Content starts
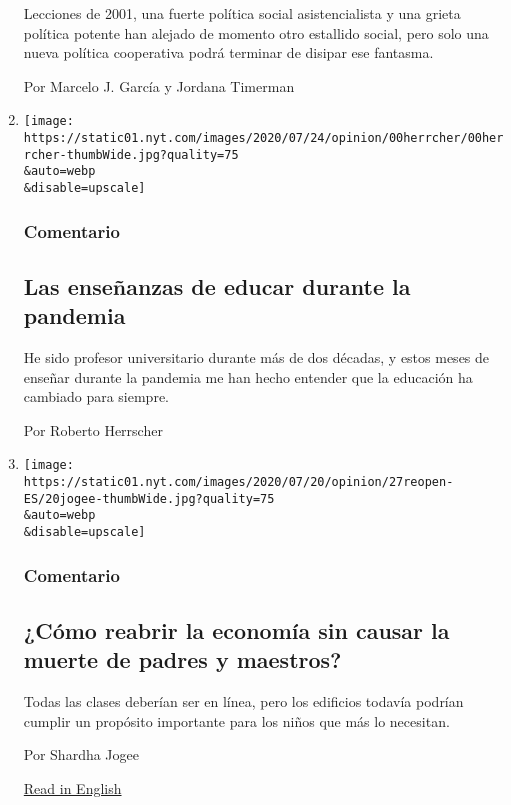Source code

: \begin{enumerate}
  Lecciones de 2001, una fuerte política social asistencialista y una
  grieta política potente han alejado de momento otro estallido social,
  pero solo una nueva política cooperativa podrá terminar de disipar ese
  fantasma.

  Por Marcelo J. García y Jordana Timerman
\item
  \href{/es/2020/07/27/espanol/opinion/clases-universidad-coronavirus.html}{}

  \texttt{[image: https://static01.nyt.com/images/2020/07/24/opinion/00herrcher/00herrcher-thumbWide.jpg?quality=75\\\&auto=webp\\\&disable=upscale]}

  \hypertarget{comentario-11}{%
  \subsubsection{Comentario}\label{comentario-11}}

  \hypertarget{las-enseuxf1anzas-de-educar-durante-la-pandemia}{%
  \subsection{Las enseñanzas de educar durante la
  pandemia}\label{las-enseuxf1anzas-de-educar-durante-la-pandemia}}

  He sido profesor universitario durante más de dos décadas, y estos
  meses de enseñar durante la pandemia me han hecho entender que la
  educación ha cambiado para siempre.

  Por Roberto Herrscher
\item
  \href{/es/2020/07/27/espanol/opinion/reabrir-escuelas-riesgo-covid.html}{}

  \texttt{[image: https://static01.nyt.com/images/2020/07/20/opinion/27reopen-ES/20jogee-thumbWide.jpg?quality=75\\\&auto=webp\\\&disable=upscale]}

  \hypertarget{comentario-12}{%
  \subsubsection{Comentario}\label{comentario-12}}

  \hypertarget{cuxf3mo-reabrir-la-economuxeda-sin-causar-la-muerte-de-padres-y-maestros}{%
  \subsection{¿Cómo reabrir la economía sin causar la muerte de padres y
  maestros?}\label{cuxf3mo-reabrir-la-economuxeda-sin-causar-la-muerte-de-padres-y-maestros}}

  Todas las clases deberían ser en línea, pero los edificios todavía
  podrían cumplir un propósito importante para los niños que más lo
  necesitan.

  Por Shardha Jogee

  \href{https://www.nytimes.com/2020/07/20/opinion/coronavirus-reopen-schools-economy.html}{Read
  in English}
\end{enumerate}

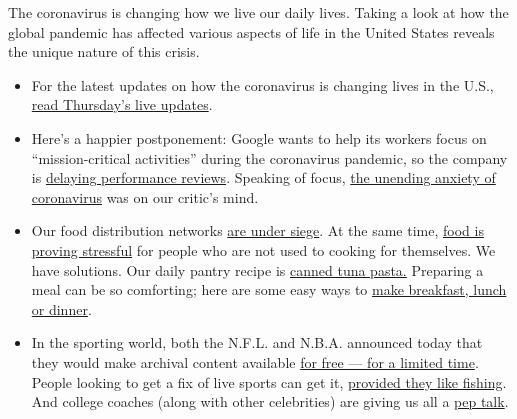The coronavirus is changing how we live our daily lives. Taking a look
at how the global pandemic has affected various aspects of life in the
United States reveals the unique nature of this crisis.

\begin{itemize}
\item
  For the latest updates on how the coronavirus is changing lives in the
  U.S.,
  \href{https://www.nytimes3xbfgragh.onion/live/2020/covid-19-03-19}{read
  Thursday's live updates}.
\item
  Here's a happier postponement: Google wants to help its workers focus
  on ``mission-critical activities'' during the coronavirus pandemic, so
  the company is
  \href{https://www.nytimes3xbfgragh.onion/live/2020/coronavirus-covid-19-03-18?action=click\&module=Top\%20Stories\&pgtype=Homepage\#in-a-happier-postponement-google-presses-pause-on-employee-reviews}{delaying
  performance reviews}. Speaking of focus,
  \href{https://www.nytimes3xbfgragh.onion/2020/03/18/arts/viral-content-coronavirus.html}{the
  unending anxiety of coronavirus} was on our critic's mind.
\item
  Our food distribution networks
  \href{https://www.nytimes3xbfgragh.onion/2020/03/18/business/coronavirus-food-supply-kitchens.html?action=click\&module=RelatedLinks\&pgtype=Article}{are
  under siege}. At the same time,
  \href{https://www.nytimes3xbfgragh.onion/2020/03/17/dining/food-shortage-coronavirus.html}{food
  is proving stressful} for people who are not used to cooking for
  themselves. We have solutions. Our daily pantry recipe is
  \href{https://www.nytimes3xbfgragh.onion/live/2020/coronavirus-covid-19-03-18\#cooking-from-your-pantry-canned-tuna-pasta-edition}{canned
  tuna pasta.} Preparing a meal can be so comforting; here are some easy
  ways to
  \href{https://www.nytimes3xbfgragh.onion/article/easy-recipes-coronavirus.html?action=click\&module=RelatedLinks\&pgtype=Article}{make
  breakfast, lunch or dinner}.
\item
  In the sporting world, both the N.F.L. and N.B.A. announced today that
  they would make archival content available
  \href{https://www.nytimes3xbfgragh.onion/live/2020/coronavirus-covid-19-03-18?action=click\&module=Top\%20Stories\&pgtype=Homepage\#sports-fans-can-rewatch-nba-and-nfl-games-for-free-for-a-limited-time}{for
  free --- for a limited time}. People looking to get a fix of live
  sports can get it,
  \href{https://www.nytimes3xbfgragh.onion/live/2020/coronavirus-covid-19-03-18\#people-fishing-for-sports-to-watch-are-in-luck}{provided
  they like fishing}. And college coaches (along with other celebrities)
  are giving us all a
  \href{https://www.nytimes3xbfgragh.onion/live/2020/coronavirus-covid-19-03-18?action=click\&module=Top\%20Stories\&pgtype=Homepage\#top-coaches-in-college-sports-are-helping-spread-the-word-about-the-coronavirus}{pep
  talk}.
\end{itemize}

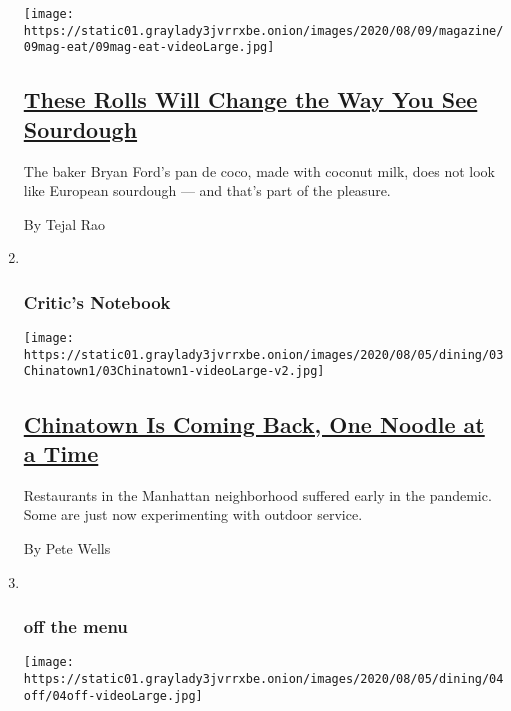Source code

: \begin{enumerate}
  \texttt{[image: https://static01.graylady3jvrrxbe.onion/images/2020/08/09/magazine/09mag-eat/09mag-eat-videoLarge.jpg]}

  \hypertarget{these-rolls-will-change-the-way-you-see-sourdough}{%
  \subsection{\texorpdfstring{\href{/2020/08/05/magazine/pan-de-coco-recipe-bryan-ford.html}{These
  Rolls Will Change the Way You See
  Sourdough}}{These Rolls Will Change the Way You See Sourdough}}\label{these-rolls-will-change-the-way-you-see-sourdough}}

  The baker Bryan Ford's pan de coco, made with coconut milk, does not
  look like European sourdough --- and that's part of the pleasure.

  By Tejal Rao
\item ~
  \hypertarget{critics-notebook-1}{%
  \subsubsection{Critic's Notebook}\label{critics-notebook-1}}

  \texttt{[image: https://static01.graylady3jvrrxbe.onion/images/2020/08/05/dining/03Chinatown1/03Chinatown1-videoLarge-v2.jpg]}

  \hypertarget{chinatown-is-coming-back-one-noodle-at-a-time}{%
  \subsection{\texorpdfstring{\href{/2020/08/03/dining/chinatown-outdoor-dining-coronavirus.html}{Chinatown
  Is Coming Back, One Noodle at a
  Time}}{Chinatown Is Coming Back, One Noodle at a Time}}\label{chinatown-is-coming-back-one-noodle-at-a-time}}

  Restaurants in the Manhattan neighborhood suffered early in the
  pandemic. Some are just now experimenting with outdoor service.

  By Pete Wells
\item ~
  \hypertarget{off-the-menu}{%
  \subsubsection{off the menu}\label{off-the-menu}}

  \texttt{[image: https://static01.graylady3jvrrxbe.onion/images/2020/08/05/dining/04off/04off-videoLarge.jpg]}

  \hypertarget{a-new-rooftop-option-for-drinking-and-dining-at-pier-17}{%
}
\end{enumerate}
Content ends
Directions |
Look over the entries above and say how many lines contain "comentario"; give only the number.

Task output |
4